Fermer

  • AgoraVox sur Twitter
  • RSS
  • Agoravox TV
  • Agoravox Mobile

Accueil du site > Actualités > Politique > La politique de la corruption

La politique de la corruption

Imaginez un homme d’une quarantaine d’années, assez bien fait de sa personne, l’air avenant et mû par de grandes et saines ambitions pour son pays. Son plus grand désir étant de servir « l’intérêt général », il se destine à la politique, avec dans le coeur une vision « noble » de ce terme.

Après avoir subi les railleries collégiennes et suivi sans broncher le conditionnement classique pour ce genre de cursus, il serait parvenu -on ne sait par quel miracle- à conserver intacte sa passion pour le bien public, et aurait gravi sans « perdre son âme » les échelons qui conduisent au conseil général ou à la mairie, jusqu’à se présenter aux élections pour le poste convoité de maire dans une ville moyenne. Déjà il apparaît au lecteur que cette configuration a peu de chance de voir le jour, puisque parvenus à ce stade, tous les individus auront déjà à un moment ou à un autre dû se soumettre à des règles en contradiction avec leurs propres valeurs…

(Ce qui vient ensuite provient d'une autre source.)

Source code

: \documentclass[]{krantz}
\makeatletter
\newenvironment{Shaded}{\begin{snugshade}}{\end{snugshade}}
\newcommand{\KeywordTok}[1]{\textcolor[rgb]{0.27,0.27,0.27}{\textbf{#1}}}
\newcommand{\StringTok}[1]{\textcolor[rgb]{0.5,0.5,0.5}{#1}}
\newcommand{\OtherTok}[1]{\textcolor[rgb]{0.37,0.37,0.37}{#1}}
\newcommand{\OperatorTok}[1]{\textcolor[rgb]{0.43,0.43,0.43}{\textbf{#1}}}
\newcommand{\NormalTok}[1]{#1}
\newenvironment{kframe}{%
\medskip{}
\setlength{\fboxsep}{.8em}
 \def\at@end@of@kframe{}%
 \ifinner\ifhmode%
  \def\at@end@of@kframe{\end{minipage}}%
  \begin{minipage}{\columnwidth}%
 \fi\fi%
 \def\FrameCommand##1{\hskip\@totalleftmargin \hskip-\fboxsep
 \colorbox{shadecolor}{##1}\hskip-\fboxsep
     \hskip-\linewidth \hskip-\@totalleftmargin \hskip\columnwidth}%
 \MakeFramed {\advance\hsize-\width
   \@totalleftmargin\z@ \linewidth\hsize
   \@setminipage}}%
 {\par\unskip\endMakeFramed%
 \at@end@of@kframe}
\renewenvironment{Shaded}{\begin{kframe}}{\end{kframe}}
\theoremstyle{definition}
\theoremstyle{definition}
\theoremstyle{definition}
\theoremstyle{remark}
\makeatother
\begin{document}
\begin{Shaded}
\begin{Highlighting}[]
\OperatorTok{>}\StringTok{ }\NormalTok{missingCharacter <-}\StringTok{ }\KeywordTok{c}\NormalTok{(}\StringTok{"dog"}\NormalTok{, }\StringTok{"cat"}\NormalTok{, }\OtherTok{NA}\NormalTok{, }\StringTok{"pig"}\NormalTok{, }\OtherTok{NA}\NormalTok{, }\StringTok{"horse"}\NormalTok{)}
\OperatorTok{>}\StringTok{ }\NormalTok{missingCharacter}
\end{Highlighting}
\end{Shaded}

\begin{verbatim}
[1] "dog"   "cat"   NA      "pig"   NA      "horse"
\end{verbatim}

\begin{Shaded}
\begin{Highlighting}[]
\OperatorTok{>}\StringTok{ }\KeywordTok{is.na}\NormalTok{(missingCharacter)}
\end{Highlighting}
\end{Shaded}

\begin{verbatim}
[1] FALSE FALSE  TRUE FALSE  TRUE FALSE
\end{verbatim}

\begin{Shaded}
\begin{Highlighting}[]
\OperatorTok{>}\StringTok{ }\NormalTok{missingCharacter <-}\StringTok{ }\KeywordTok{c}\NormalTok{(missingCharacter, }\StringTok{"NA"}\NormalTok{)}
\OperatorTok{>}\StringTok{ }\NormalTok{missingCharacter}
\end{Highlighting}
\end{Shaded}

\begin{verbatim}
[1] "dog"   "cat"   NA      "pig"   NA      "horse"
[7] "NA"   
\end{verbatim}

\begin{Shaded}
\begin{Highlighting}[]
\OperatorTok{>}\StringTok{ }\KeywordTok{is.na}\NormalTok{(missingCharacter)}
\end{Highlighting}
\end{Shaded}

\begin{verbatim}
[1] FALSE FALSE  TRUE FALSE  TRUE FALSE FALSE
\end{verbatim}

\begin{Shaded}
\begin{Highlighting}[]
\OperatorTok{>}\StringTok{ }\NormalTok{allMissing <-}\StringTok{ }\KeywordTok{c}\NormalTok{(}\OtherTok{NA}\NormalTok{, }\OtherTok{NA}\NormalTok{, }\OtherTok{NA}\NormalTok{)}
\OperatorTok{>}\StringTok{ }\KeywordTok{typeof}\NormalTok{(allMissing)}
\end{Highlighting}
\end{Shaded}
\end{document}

Mais admettons la chose et continuons à suivre le parcours de ce « jeune premier » : toujours sans avoir renoncé à ses principes ou à ses objectifs, il a triomphé d’une élection classique avec son lot de bassesses, de promesses démagogiques ou de mensonges éhontées. Il ne s’est fourvoyé dans aucune polémique stérile et s’est fait élire sur sa probité, son intégrité, et puis surtout sur ses idées.

 

Le voilà donc en poste à la mairie, toujours plus convaincu de sa charge, toujours porté par les mêmes idéaux de justice sociale et de bonne gestion, avec une équipe qui tourne bon gré mal gré au rythme des élections législatives, avec ou sans lui. Décidé à se pencher sur le sort de ses concitoyens, il lui arrive un jour de découvrir certaines « anomalies » concernant l’attribution de marchés publics (par exemple), et se prépare à saisir la justice lorsqu’il reçoit la visite d’un personnage « important », un notable de la ville « qui connaît du monde »… et qui a voté pour lui :

« Monsieur le maire, je sais que ce n’est pas bien, mais ça se passe comme ça depuis toujours, et puis c’est que les charges sont trop lourdes, nous avons du personnel, etc… Ne saisissez pas la justice, il faut éviter le scandale, imaginez un peu, moi qui ai tant fait pour votre élection, mais ne vous inquiétez pas on va tout arranger. »

 

Bon. Le maire a deux options : soit il se laisse corrompre et laisse étouffer l’affaire, mais il se peut que les sollicitations affluent ensuite ; soit il saisit la justice pour montrer sa valeur… et ne se fait pas que des amis… S’il continue dans cette voie, il ne fait aucun doute que les investissements dans sa ville vont baisser, que les soutiens extérieurs vont se faire moins nombreux, et surtout que sa carrière risque de se voir compromise assez rapidement…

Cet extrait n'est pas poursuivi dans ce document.